The effect of Ni decoration on the surface structure of MoS₂ films is analyzed with atomic force microscopy (AFM). Three different maps are collected from pristine MoS₂ as well as Ni-decorated films before and after annealing, Fig. S1.† The root mean square (RMS) roughness (Sq) values (1.78–1.86, 2.30–2.14 and 2.38–2.41 nm for MoS₂, MoS₂ + Ni non-annealed and MoS₂ + Ni annealed, respectively) show slight increase, which suggests agglomeration of Ni during the annealing process.

Energy-dispersive X-ray spectroscopy (EDX) mapping of cross section of the MoS₂ + Ni annealed sample, Fig. 1, shows a very homogeneous MoS₂ film with thickness of approximately 45 nm as well as several nickel particles on the top of the film. The surface of these particles shows some oxidation. It can be seen as well that some of the nickel has diffused into the TMD film. In ESI (Fig. S2†), average atomic percentages are analyzed from the MoS₂ film and from a single particle on the surface.
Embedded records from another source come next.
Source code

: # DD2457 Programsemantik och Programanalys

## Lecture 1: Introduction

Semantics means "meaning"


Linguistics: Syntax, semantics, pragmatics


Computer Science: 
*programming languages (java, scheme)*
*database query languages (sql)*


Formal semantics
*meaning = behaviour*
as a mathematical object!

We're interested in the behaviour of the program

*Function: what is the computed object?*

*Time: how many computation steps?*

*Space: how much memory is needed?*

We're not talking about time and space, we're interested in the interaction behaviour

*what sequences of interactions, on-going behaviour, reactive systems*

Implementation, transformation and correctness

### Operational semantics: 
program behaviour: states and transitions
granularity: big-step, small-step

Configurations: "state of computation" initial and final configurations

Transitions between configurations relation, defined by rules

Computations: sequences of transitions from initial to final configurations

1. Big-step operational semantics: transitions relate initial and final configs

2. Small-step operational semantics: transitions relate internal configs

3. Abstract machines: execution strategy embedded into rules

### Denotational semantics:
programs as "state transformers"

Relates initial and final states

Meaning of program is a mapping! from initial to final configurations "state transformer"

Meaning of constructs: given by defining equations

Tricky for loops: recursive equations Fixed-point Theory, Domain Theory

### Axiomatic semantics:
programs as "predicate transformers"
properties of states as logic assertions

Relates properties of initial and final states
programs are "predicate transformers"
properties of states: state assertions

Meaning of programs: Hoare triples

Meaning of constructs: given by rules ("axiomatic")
The film has some excess sulfur with a metal to sulfur ratio of 1 : 2.6 whereas nickel contents within the film are 6.5 at%. On the other hand, EDX of the particle shows mostly nickel and oxygen contents (48.2 and 23.2 at%, respectively). A higher resolution TEM image of the cross section depicting the Ni particles on top of the vertical layered structure is provided in the ESI (Fig. S3†).

Fig. 1 EDX maps of the MoS₂–Ni(OH)₂ films show the deposited nickel as particles on top of the TMD film. In addition, some nickel is diffused into the TMD film.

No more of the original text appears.